The short answer is yes, this is possible. It takes effort, attention and good process. I’ve coined a term for this – TS2 – (you can’t be a tekkie if you don’t invent acronyms… 🙂 meaning “Trusted Source / Trusted System”. At the highest level, if a data source (movie, article, financial data, etc.) is tested to a level of certainty before being introduced to a digital distribution system AND all of the workflows, transformative processes, etc. themselves are tested, then it can be mathematically proven that the end distributed result will have a high level of accuracy – with no further QC required.

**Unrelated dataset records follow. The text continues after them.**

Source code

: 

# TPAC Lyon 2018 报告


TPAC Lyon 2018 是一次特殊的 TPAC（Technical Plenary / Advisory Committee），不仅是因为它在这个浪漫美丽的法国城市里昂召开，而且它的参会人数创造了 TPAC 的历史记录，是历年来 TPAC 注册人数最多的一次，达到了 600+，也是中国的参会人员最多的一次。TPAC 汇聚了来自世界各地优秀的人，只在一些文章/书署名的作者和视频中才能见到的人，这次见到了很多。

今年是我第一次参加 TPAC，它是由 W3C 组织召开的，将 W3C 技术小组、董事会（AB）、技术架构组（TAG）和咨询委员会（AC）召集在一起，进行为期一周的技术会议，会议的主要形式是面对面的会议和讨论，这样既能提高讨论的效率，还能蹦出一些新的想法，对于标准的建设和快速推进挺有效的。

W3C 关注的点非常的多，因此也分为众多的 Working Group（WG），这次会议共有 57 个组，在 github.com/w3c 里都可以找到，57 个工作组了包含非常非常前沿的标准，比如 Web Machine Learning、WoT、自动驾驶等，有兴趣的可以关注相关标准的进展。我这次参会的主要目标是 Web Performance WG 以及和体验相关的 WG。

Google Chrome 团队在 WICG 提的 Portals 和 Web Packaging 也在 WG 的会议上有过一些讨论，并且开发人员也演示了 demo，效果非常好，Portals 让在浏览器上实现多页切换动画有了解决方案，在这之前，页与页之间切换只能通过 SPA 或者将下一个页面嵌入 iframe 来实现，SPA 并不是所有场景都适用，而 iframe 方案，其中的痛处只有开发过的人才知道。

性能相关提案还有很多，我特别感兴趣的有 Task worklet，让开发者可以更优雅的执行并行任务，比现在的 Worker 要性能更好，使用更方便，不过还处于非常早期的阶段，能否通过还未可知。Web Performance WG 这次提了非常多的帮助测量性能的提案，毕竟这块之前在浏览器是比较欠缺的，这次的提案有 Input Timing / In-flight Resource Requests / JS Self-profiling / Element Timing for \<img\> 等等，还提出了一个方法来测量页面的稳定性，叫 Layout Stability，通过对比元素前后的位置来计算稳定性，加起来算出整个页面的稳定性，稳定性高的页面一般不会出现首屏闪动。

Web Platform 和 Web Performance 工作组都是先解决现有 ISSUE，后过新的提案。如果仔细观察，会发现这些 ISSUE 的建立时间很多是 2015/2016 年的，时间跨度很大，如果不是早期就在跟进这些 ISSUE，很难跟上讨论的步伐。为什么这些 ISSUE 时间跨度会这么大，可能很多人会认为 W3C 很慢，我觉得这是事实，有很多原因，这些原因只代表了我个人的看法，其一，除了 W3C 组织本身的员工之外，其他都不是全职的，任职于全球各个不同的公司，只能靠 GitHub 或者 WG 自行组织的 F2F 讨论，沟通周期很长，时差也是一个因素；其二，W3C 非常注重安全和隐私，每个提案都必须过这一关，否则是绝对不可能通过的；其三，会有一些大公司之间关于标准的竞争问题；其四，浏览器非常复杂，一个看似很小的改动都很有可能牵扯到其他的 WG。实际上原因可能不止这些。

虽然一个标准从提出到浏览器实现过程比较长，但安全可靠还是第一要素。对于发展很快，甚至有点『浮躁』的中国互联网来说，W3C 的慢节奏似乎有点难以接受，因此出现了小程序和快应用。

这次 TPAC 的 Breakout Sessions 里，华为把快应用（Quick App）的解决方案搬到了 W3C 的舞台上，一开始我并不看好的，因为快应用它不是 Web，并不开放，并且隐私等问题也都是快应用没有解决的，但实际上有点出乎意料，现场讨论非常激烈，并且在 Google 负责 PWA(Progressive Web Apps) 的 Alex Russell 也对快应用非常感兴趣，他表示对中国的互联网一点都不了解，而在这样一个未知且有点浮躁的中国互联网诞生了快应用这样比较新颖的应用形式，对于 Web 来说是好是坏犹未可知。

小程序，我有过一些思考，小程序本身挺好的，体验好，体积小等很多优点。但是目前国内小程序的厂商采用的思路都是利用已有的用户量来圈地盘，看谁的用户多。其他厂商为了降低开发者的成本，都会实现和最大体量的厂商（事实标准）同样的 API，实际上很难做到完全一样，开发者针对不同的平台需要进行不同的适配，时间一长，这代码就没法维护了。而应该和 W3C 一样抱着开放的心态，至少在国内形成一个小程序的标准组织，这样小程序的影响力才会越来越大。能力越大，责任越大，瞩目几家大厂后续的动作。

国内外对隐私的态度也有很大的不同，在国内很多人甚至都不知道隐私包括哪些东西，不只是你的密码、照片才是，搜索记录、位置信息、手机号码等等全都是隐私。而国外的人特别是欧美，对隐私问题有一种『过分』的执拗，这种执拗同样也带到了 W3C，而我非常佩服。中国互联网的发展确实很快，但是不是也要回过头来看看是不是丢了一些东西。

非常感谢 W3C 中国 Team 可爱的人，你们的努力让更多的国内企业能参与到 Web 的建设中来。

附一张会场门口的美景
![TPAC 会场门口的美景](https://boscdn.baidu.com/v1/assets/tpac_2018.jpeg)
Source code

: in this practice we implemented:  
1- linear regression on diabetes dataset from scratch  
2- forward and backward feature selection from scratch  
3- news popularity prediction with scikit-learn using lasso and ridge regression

This is not a trivial issue, as the hard part is testing and control of the system elements that touch the data as it travels to its destination. This cannot always be accomplished, but in many cases it is possible, and a well-managed approach can greatly increase the reliablity of the delivered content. A rigorous ‘change control’ process must be introduced, with any sugsequent changes to the system being well tested in a lab environment before turned loose in the ‘real world.’ Some examples in the previous post show what happens if this is not done….
So, some food for thought… or to put it another way, it is possible to eat your digital cake!